Employees, Nabisco Settle Lawsuit Over Work Rules
Female employees of a defunct Nabisco Foods plant in Oxnard announced Sunday the settlement of a sex discrimination lawsuit against the company, ending a bitter labor dispute over allegations that women were consistently denied bathroom breaks and resorted to wearing diapers on the job.
Terms of the out-of-court settlement were not disclosed, and neither the lawyers representing the women nor Nabisco officials would comment.
However, a joint statement issued Sunday said settlement had been reached on the class-action lawsuit, filed in March of last year, and all other complaints against the company, including claims for severance pay from workers displaced when the 3rd Street factory shut down last month.

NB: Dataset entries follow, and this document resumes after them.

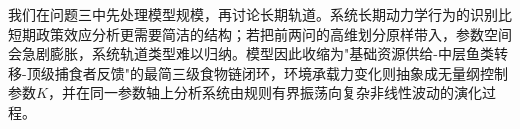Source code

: 我们在问题三中先处理模型规模，再讨论长期轨道。系统长期动力学行为的识别比短期政策效应分析更需要简洁的结构；若把前两问的高维划分原样带入，参数空间会急剧膨胀，系统轨道类型难以归纳。模型因此收缩为"基础资源供给-中层鱼类转移-顶级捕食者反馈"的最简三级食物链闭环，环境承载力变化则抽象成无量纲控制参数$K$，并在同一参数轴上分析系统由规则有界振荡向复杂非线性波动的演化过程。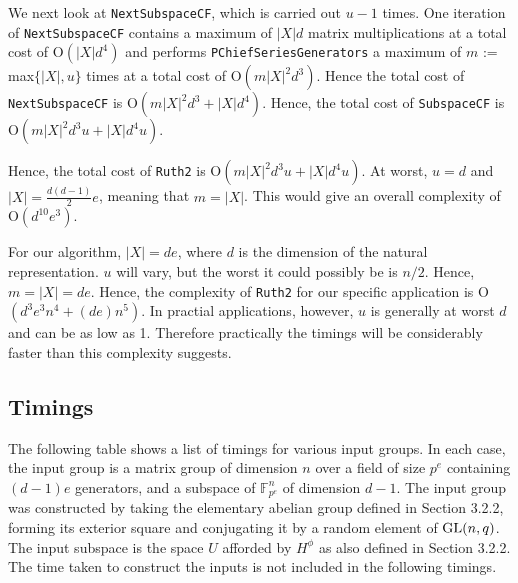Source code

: \documentclass[12pt]{report}
\def\GL{{\rm GL}}
\begin{document}
We next look at {\tt NextSubspaceCF}, which is carried out $u - 1$ times. One iteration of {\tt NextSubspaceCF} contains a maximum of $|X|d$ matrix multiplications at a total cost of O$(|X| d^4)$ and performs {\tt PChiefSeriesGenerators} a maximum of $m$ := max$\{|X|, u\}$ times at a total cost of O$(m |X|^2 d^3)$. Hence the total cost of {\tt NextSubspaceCF} is O$(m |X|^2 d^3 + |X| d^4)$. Hence, the total cost of {\tt SubspaceCF} is O$(m |X|^2 d^3 u + |X| d^4 u)$.

Hence, the total cost of {\tt Ruth2} is O$(m |X|^2 d^3 u + |X| d^4 u)$. At worst, $u = d$ and $|X| = \frac{d(d-1)}{2} e$, meaning that $m = |X|$. This would give an overall complexity of O$(d^{10} e^3)$.

For our algorithm, $|X| = de$, where $d$ is the dimension of the natural representation. $u$ will vary, but the worst it could possibly be is $n/2$. Hence, $m = |X| = d e$. Hence, the complexity of {\tt Ruth2} for our specific application is O$(d^3 e^3 n^4 + (d e) n^5)$. In practial applications, however, $u$ is generally at worst $d$ and can be as low as 1. Therefore practically the timings will be considerably faster than this complexity suggests.

\subsection{Timings}

The following table shows a list of timings for various input groups. In each case, the input group is a matrix group of dimension $n$ over a field of size $p^e$ containing $(d-1)e$ generators, and a subspace of $\mathbb{F}_{p^e}^n$ of dimension $d-1$. The input group was constructed by taking the elementary abelian group defined in Section 3.2.2, forming its exterior square and conjugating it by a random element of $\GL(n, q)$. The input subspace is the space $U$ afforded by $H^\phi$ as also defined in Section 3.2.2. The time taken to construct the inputs is not included in the following timings.
\end{document}
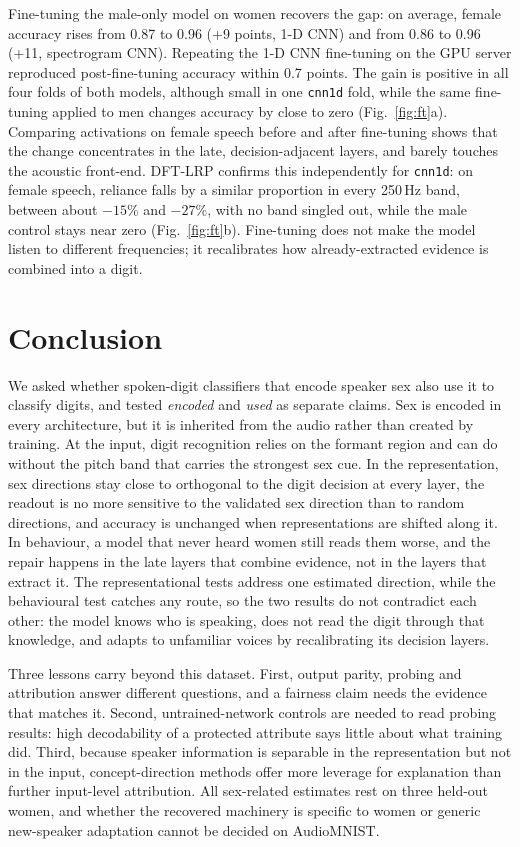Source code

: \documentclass[conference]{IEEEtran}
\begin{document}
Fine-tuning the male-only model on women recovers the gap: on average, female
accuracy rises from 0.87 to 0.96 (+9 points, 1-D CNN) and from 0.86 to 0.96
(+11, spectrogram CNN). Repeating the 1-D CNN fine-tuning on the GPU server
reproduced post-fine-tuning accuracy within 0.7 points. The gain is positive
in all four folds of both models, although small in one \texttt{cnn1d} fold,
while the same fine-tuning applied to men changes accuracy by close to zero
(Fig.~\ref{fig:ft}a). Comparing activations on female speech before and
after fine-tuning shows that the change concentrates in the late,
decision-adjacent layers, and barely touches the acoustic front-end. DFT-LRP
confirms this independently for \texttt{cnn1d}: on female speech, reliance
falls by a similar proportion in every 250\,Hz band, between about $-15\%$
and $-27\%$, with no band singled out, while the male control stays near
zero (Fig.~\ref{fig:ft}b). Fine-tuning does not make the model listen
to different frequencies; it recalibrates how already-extracted evidence is
combined into a digit.

\section{Conclusion}\label{sec:conclusion}

We asked whether spoken-digit classifiers that encode speaker sex also use it
to classify digits, and tested \emph{encoded} and \emph{used} as separate
claims. Sex is encoded in every architecture, but it is inherited from the
audio rather than created by training. At the input, digit recognition relies
on the formant region and can do without the pitch band that carries the
strongest sex cue. In the representation, sex directions stay close to
orthogonal to the digit decision at every layer, the readout is no more
sensitive to the validated sex direction than to random directions, and
accuracy is unchanged when representations are shifted along it. In behaviour, a model that never heard women still reads them
worse, and the repair happens in the late layers that combine evidence, not
in the layers that extract it. The representational tests address one
estimated direction, while the behavioural test catches any route, so the two
results do not contradict each other: the model knows who is speaking, does
not read the digit through that knowledge, and adapts to unfamiliar voices by
recalibrating its decision layers.

Three lessons carry beyond this dataset. First, output parity, probing and
attribution answer different questions, and a fairness claim needs the
evidence that matches it. Second, untrained-network controls are needed to
read probing results: high decodability of a protected attribute says little
about what training did. Third, because speaker information is separable in
the representation but not in the input, concept-direction methods offer more
leverage for explanation than further input-level attribution. All
sex-related estimates rest on three held-out women, and whether the recovered
machinery is specific to women or generic new-speaker adaptation cannot be
decided on AudioMNIST.
\end{document}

“The terms of the settlement are confidential,” the one-paragraph statement said. “The settlement was made without any admission of liability or wrongdoing by any of the defendants and all defendants affirmatively denied any liability or wrongdoing.”
The agreement still must be approved by the U.S. District Court in Los Angeles.
But with the lawsuit scheduled for trial next week, hundreds of women involved in the matter learned the terms of the settlement over the weekend and were told that the case would not go to court. The workers were prohibited from discussing the agreement.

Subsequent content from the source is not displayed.